** RECORDED DATA follows **
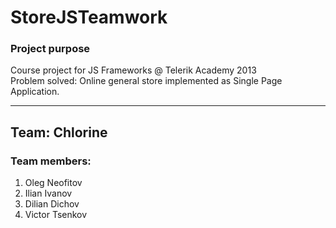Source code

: StoreJSTeamwork
===============

<h3>Project purpose</h3>
Course project for JS Frameworks @ Telerik Academy 2013
<br />
Problem solved:
Online general store implemented as Single Page Application. 

<hr />

<h2>Team: Chlorine</h2>
<h3>Team members:</h3>
<ol> 
  <li>Oleg Neofitov</li>
  <li>Ilian Ivanov</li>
  <li>Dilian Dichov</li>
  <li>Victor Tsenkov</li>
</ol>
** End of RECORDED DATA **
EXERCISE AIM →
When you output the entries, keep each line exactly as it is and leave out any pictures.

WRITTEN ANSWER →
Source code

: StoreJSTeamwork
===============

<h3>Project purpose</h3>
Course project for JS Frameworks @ Telerik Academy 2013
<br />
Problem solved:
Online general store implemented as Single Page Application. 

<hr />

<h2>Team: Chlorine</h2>
<h3>Team members:</h3>
<ol> 
  <li>Oleg Neofitov</li>
  <li>Ilian Ivanov</li>
  <li>Dilian Dichov</li>
  <li>Victor Tsenkov</li>
</ol>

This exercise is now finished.